— Collection entries —
........

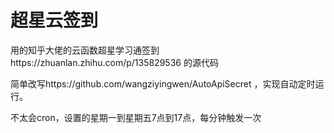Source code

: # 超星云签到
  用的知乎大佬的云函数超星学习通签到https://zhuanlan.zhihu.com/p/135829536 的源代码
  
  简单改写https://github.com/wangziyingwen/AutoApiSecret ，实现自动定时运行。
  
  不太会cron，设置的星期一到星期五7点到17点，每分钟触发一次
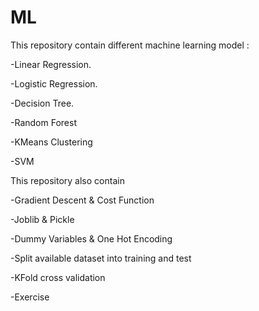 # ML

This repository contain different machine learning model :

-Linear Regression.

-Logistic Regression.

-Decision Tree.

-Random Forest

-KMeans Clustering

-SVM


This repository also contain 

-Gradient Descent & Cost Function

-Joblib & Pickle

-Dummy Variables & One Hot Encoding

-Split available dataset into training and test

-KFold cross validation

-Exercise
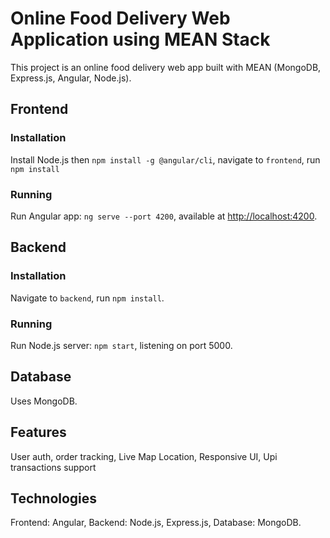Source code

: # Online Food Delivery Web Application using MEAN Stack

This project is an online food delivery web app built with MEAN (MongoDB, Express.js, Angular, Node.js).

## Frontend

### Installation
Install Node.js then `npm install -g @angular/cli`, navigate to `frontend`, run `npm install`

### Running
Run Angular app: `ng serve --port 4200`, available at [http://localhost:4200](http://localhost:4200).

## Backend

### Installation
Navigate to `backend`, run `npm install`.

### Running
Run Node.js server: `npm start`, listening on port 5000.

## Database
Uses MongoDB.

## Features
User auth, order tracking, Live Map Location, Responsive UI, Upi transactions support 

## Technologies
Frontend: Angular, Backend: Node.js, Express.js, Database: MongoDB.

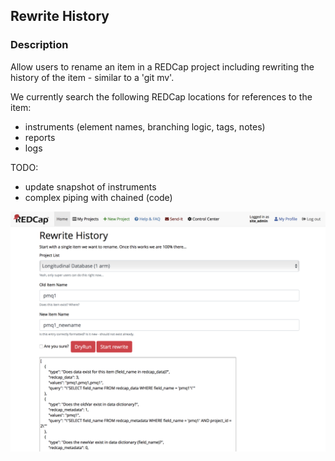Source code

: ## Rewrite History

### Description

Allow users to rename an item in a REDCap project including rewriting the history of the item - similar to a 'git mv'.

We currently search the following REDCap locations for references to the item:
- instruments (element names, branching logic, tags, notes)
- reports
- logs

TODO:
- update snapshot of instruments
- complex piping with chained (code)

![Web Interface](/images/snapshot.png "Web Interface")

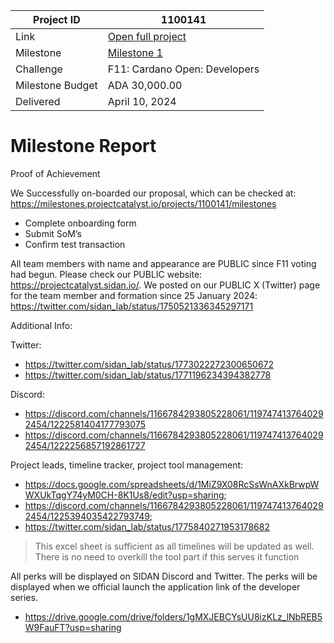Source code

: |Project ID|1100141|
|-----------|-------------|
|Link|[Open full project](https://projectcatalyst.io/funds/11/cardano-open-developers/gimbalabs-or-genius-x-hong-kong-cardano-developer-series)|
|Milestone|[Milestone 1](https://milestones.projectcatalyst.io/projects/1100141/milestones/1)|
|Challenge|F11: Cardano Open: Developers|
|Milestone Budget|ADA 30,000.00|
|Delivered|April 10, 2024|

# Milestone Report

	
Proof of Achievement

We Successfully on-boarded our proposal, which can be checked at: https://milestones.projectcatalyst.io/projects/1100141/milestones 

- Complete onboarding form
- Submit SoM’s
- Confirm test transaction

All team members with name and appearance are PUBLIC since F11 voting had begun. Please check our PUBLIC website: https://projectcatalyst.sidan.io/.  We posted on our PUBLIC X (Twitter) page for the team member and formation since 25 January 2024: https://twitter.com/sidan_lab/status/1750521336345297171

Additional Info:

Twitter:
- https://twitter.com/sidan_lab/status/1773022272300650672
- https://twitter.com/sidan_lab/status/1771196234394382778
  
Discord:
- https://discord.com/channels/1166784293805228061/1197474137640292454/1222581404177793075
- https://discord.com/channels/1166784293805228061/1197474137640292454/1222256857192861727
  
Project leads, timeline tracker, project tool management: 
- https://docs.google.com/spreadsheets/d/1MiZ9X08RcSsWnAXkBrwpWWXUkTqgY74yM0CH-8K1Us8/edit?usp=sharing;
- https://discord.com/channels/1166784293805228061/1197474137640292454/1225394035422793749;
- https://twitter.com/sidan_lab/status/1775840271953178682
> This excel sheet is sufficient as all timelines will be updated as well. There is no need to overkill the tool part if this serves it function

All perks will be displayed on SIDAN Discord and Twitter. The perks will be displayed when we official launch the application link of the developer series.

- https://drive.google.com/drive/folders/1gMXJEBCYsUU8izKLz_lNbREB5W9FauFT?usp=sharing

........

— Try it —
Your answer must be the records above, word for word, with every picture left out.

— Your solution —
Source code

: # 超星云签到
  用的知乎大佬的云函数超星学习通签到https://zhuanlan.zhihu.com/p/135829536 的源代码
  
  简单改写https://github.com/wangziyingwen/AutoApiSecret ，实现自动定时运行。
  
  不太会cron，设置的星期一到星期五7点到17点，每分钟触发一次
 # ML

This repository contain different machine learning model :

-Linear Regression.

-Logistic Regression.

-Decision Tree.

-Random Forest

-KMeans Clustering

-SVM


This repository also contain 

-Gradient Descent & Cost Function

-Joblib & Pickle

-Dummy Variables & One Hot Encoding

-Split available dataset into training and test

-KFold cross validation

-Exercise
Source code

: # Online Food Delivery Web Application using MEAN Stack

This project is an online food delivery web app built with MEAN (MongoDB, Express.js, Angular, Node.js).

## Frontend

### Installation
Install Node.js then `npm install -g @angular/cli`, navigate to `frontend`, run `npm install`

### Running
Run Angular app: `ng serve --port 4200`, available at [http://localhost:4200](http://localhost:4200).

## Backend

### Installation
Navigate to `backend`, run `npm install`.

### Running
Run Node.js server: `npm start`, listening on port 5000.

## Database
Uses MongoDB.

## Features
User auth, order tracking, Live Map Location, Responsive UI, Upi transactions support 

## Technologies
Frontend: Angular, Backend: Node.js, Express.js, Database: MongoDB.

Source code

: ## Rewrite History

### Description

Allow users to rename an item in a REDCap project including rewriting the history of the item - similar to a 'git mv'.

We currently search the following REDCap locations for references to the item:
- instruments (element names, branching logic, tags, notes)
- reports
- logs

TODO:
- update snapshot of instruments
- complex piping with chained (code)

![Web Interface](/images/snapshot.png "Web Interface")

Source code

: |Project ID|1100141|
|-----------|-------------|
|Link|[Open full project](https://projectcatalyst.io/funds/11/cardano-open-developers/gimbalabs-or-genius-x-hong-kong-cardano-developer-series)|
|Milestone|[Milestone 1](https://milestones.projectcatalyst.io/projects/1100141/milestones/1)|
|Challenge|F11: Cardano Open: Developers|
|Milestone Budget|ADA 30,000.00|
|Delivered|April 10, 2024|

# Milestone Report

	
Proof of Achievement

We Successfully on-boarded our proposal, which can be checked at: https://milestones.projectcatalyst.io/projects/1100141/milestones 

- Complete onboarding form
- Submit SoM’s
- Confirm test transaction

All team members with name and appearance are PUBLIC since F11 voting had begun. Please check our PUBLIC website: https://projectcatalyst.sidan.io/.  We posted on our PUBLIC X (Twitter) page for the team member and formation since 25 January 2024: https://twitter.com/sidan_lab/status/1750521336345297171

Additional Info:

Twitter:
- https://twitter.com/sidan_lab/status/1773022272300650672
- https://twitter.com/sidan_lab/status/1771196234394382778
  
Discord:
- https://discord.com/channels/1166784293805228061/1197474137640292454/1222581404177793075
- https://discord.com/channels/1166784293805228061/1197474137640292454/1222256857192861727
  
Project leads, timeline tracker, project tool management: 
- https://docs.google.com/spreadsheets/d/1MiZ9X08RcSsWnAXkBrwpWWXUkTqgY74yM0CH-8K1Us8/edit?usp=sharing;
- https://discord.com/channels/1166784293805228061/1197474137640292454/1225394035422793749;
- https://twitter.com/sidan_lab/status/1775840271953178682
> This excel sheet is sufficient as all timelines will be updated as well. There is no need to overkill the tool part if this serves it function

All perks will be displayed on SIDAN Discord and Twitter. The perks will be displayed when we official launch the application link of the developer series.

- https://drive.google.com/drive/folders/1gMXJEBCYsUU8izKLz_lNbREB5W9FauFT?usp=sharing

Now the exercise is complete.